### Try it
Keyword search on "Configuration": report each line of the records that contains it.

[[ Records shown, beginning ]]

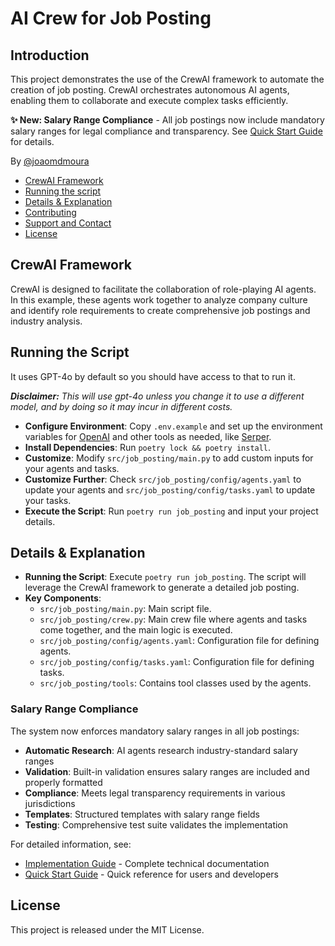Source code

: # AI Crew for Job Posting
## Introduction
This project demonstrates the use of the CrewAI framework to automate the creation of job posting. CrewAI orchestrates autonomous AI agents, enabling them to collaborate and execute complex tasks efficiently.

**✨ New: Salary Range Compliance** - All job postings now include mandatory salary ranges for legal compliance and transparency. See [Quick Start Guide](QUICK_START_SALARY_COMPLIANCE.md) for details.

By [@joaomdmoura](https://x.com/joaomdmoura)

- [CrewAI Framework](#crewai-framework)
- [Running the script](#running-the-script)
- [Details & Explanation](#details--explanation)
- [Contributing](#contributing)
- [Support and Contact](#support-and-contact)
- [License](#license)

## CrewAI Framework
CrewAI is designed to facilitate the collaboration of role-playing AI agents. In this example, these agents work together to analyze company culture and identify role requirements to create comprehensive job postings and industry analysis.

## Running the Script
It uses GPT-4o by default so you should have access to that to run it.

***Disclaimer:** This will use gpt-4o unless you change it to use a different model, and by doing so it may incur in different costs.*

- **Configure Environment**: Copy `.env.example` and set up the environment variables for [OpenAI](https://platform.openai.com/api-keys) and other tools as needed, like [Serper](serper.dev).
- **Install Dependencies**: Run `poetry lock && poetry install`.
- **Customize**: Modify `src/job_posting/main.py` to add custom inputs for your agents and tasks.
- **Customize Further**: Check `src/job_posting/config/agents.yaml` to update your agents and `src/job_posting/config/tasks.yaml` to update your tasks.
- **Execute the Script**: Run `poetry run job_posting` and input your project details.

## Details & Explanation
- **Running the Script**: Execute `poetry run job_posting`. The script will leverage the CrewAI framework to generate a detailed job posting.
- **Key Components**:
  - `src/job_posting/main.py`: Main script file.
  - `src/job_posting/crew.py`: Main crew file where agents and tasks come together, and the main logic is executed.
  - `src/job_posting/config/agents.yaml`: Configuration file for defining agents.
  - `src/job_posting/config/tasks.yaml`: Configuration file for defining tasks.
  - `src/job_posting/tools`: Contains tool classes used by the agents.

### Salary Range Compliance
The system now enforces mandatory salary ranges in all job postings:
- **Automatic Research**: AI agents research industry-standard salary ranges
- **Validation**: Built-in validation ensures salary ranges are included and properly formatted
- **Compliance**: Meets legal transparency requirements in various jurisdictions
- **Templates**: Structured templates with salary range fields
- **Testing**: Comprehensive test suite validates the implementation

For detailed information, see:
- [Implementation Guide](SALARY_RANGE_IMPLEMENTATION.md) - Complete technical documentation
- [Quick Start Guide](QUICK_START_SALARY_COMPLIANCE.md) - Quick reference for users and developers

## License
This project is released under the MIT License.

[[ Records shown, end ]]

### Answer box
  - `src/job_posting/config/agents.yaml`: Configuration file for defining agents.
  - `src/job_posting/config/tasks.yaml`: Configuration file for defining tasks.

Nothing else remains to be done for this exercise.